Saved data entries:
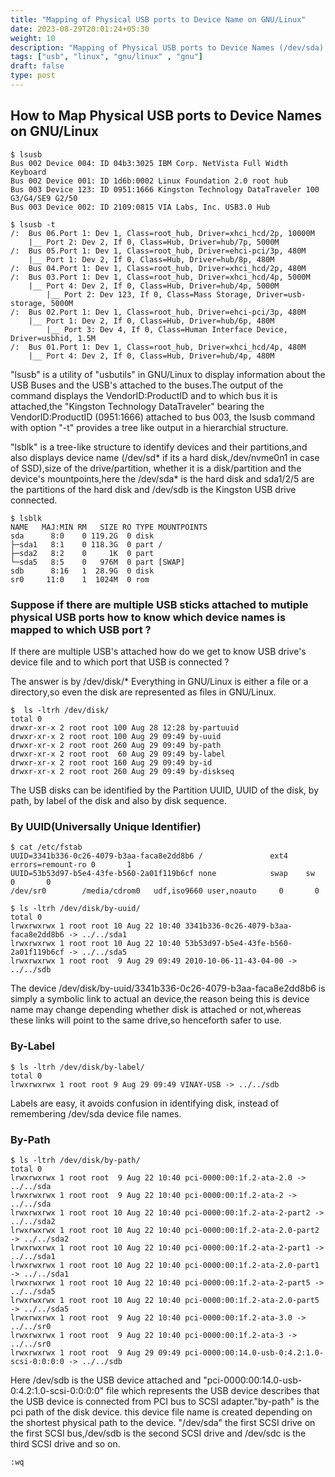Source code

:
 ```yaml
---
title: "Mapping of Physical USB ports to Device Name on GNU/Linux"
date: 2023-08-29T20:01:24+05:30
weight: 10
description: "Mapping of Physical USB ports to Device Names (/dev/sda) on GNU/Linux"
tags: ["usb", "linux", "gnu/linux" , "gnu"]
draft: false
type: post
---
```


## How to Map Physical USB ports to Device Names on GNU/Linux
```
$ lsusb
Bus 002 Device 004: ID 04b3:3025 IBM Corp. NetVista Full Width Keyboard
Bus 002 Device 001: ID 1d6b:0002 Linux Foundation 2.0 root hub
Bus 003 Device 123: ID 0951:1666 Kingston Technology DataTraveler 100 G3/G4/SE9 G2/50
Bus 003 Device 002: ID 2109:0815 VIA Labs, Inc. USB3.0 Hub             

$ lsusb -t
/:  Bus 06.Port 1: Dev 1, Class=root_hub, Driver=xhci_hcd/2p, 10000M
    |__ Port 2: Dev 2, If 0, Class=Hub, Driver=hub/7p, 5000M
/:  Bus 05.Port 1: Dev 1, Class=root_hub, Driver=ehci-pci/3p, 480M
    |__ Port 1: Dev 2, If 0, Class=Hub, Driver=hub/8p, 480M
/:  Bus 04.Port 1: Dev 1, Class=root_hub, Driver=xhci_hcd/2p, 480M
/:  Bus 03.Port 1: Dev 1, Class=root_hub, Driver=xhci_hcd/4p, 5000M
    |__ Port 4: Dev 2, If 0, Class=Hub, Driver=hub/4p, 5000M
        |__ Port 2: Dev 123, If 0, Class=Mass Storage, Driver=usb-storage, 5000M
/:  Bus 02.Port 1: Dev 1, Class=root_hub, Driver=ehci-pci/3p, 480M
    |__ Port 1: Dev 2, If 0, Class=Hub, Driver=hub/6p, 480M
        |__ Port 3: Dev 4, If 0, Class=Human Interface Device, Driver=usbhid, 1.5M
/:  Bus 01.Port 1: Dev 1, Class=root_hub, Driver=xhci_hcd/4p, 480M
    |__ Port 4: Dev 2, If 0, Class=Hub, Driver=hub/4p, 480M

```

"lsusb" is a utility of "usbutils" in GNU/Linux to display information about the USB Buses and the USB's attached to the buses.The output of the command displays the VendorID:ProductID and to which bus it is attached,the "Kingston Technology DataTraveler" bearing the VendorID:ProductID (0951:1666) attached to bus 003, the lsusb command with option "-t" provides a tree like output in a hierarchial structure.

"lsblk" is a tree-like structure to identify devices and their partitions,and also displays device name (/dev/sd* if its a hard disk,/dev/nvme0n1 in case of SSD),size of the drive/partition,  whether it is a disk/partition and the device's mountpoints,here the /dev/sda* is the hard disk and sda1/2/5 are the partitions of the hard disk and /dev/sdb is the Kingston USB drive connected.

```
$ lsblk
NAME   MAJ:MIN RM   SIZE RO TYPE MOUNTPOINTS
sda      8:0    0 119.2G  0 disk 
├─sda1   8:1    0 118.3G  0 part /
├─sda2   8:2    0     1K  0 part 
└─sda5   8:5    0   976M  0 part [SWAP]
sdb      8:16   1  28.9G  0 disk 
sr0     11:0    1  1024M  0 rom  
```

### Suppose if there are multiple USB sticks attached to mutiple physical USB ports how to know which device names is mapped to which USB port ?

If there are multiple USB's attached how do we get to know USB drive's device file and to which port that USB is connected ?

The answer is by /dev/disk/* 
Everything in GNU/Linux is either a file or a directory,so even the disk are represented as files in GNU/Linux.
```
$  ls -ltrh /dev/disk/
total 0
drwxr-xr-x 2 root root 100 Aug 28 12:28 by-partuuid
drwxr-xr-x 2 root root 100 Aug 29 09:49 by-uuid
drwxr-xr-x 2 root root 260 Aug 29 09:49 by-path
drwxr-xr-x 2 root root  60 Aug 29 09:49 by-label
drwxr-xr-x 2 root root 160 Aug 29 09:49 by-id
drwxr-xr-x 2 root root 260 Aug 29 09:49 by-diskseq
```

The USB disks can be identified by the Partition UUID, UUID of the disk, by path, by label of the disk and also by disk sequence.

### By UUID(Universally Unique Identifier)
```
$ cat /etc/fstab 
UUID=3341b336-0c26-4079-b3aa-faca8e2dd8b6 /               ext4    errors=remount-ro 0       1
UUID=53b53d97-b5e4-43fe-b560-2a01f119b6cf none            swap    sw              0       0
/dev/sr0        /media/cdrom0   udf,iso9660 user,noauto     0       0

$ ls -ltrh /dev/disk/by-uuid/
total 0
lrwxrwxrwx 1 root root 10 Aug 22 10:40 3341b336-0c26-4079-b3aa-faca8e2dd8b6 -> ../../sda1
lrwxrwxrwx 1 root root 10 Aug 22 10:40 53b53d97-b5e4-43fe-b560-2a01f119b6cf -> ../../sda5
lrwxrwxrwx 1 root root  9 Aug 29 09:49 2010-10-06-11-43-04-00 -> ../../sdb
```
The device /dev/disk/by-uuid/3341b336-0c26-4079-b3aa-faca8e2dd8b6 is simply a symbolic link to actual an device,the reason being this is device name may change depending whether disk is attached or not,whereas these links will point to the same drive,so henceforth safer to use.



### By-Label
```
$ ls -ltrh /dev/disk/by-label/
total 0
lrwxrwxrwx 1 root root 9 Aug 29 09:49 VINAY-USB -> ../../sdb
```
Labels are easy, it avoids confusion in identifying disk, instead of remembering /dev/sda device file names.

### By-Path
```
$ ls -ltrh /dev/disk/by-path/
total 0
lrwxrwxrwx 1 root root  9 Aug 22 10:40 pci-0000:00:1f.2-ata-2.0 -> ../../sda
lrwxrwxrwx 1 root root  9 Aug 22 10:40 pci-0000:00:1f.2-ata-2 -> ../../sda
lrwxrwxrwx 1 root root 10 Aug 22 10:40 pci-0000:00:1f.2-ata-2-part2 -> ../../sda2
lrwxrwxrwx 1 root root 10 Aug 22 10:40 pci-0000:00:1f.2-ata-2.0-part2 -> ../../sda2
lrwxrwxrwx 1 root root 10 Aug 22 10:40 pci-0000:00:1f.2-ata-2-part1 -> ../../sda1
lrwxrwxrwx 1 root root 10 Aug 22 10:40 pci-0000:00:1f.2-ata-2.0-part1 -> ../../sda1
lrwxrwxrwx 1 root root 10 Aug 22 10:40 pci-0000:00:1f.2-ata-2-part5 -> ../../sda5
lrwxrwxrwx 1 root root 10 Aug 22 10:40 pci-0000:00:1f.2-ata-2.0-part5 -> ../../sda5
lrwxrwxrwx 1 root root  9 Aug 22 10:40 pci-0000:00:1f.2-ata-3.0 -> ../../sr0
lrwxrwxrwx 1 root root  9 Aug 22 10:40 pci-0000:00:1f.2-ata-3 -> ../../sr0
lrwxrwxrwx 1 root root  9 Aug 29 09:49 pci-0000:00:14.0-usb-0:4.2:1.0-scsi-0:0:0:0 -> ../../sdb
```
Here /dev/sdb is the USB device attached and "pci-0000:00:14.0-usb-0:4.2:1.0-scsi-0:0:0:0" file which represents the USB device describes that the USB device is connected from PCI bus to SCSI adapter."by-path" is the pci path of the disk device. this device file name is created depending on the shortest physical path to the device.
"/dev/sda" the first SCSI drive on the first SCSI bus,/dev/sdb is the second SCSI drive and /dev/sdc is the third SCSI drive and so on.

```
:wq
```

_Your instructions_
For the word "also", return every line of the records that holds it.

_Answer to this problem_
"lsblk" is a tree-like structure to identify devices and their partitions,and also displays device name (/dev/sd* if its a hard disk,/dev/nvme0n1 in case of SSD),size of the drive/partition,  whether it is a disk/partition and the device's mountpoints,here the /dev/sda* is the hard disk and sda1/2/5 are the partitions of the hard disk and /dev/sdb is the Kingston USB drive connected.
The USB disks can be identified by the Partition UUID, UUID of the disk, by path, by label of the disk and also by disk sequence.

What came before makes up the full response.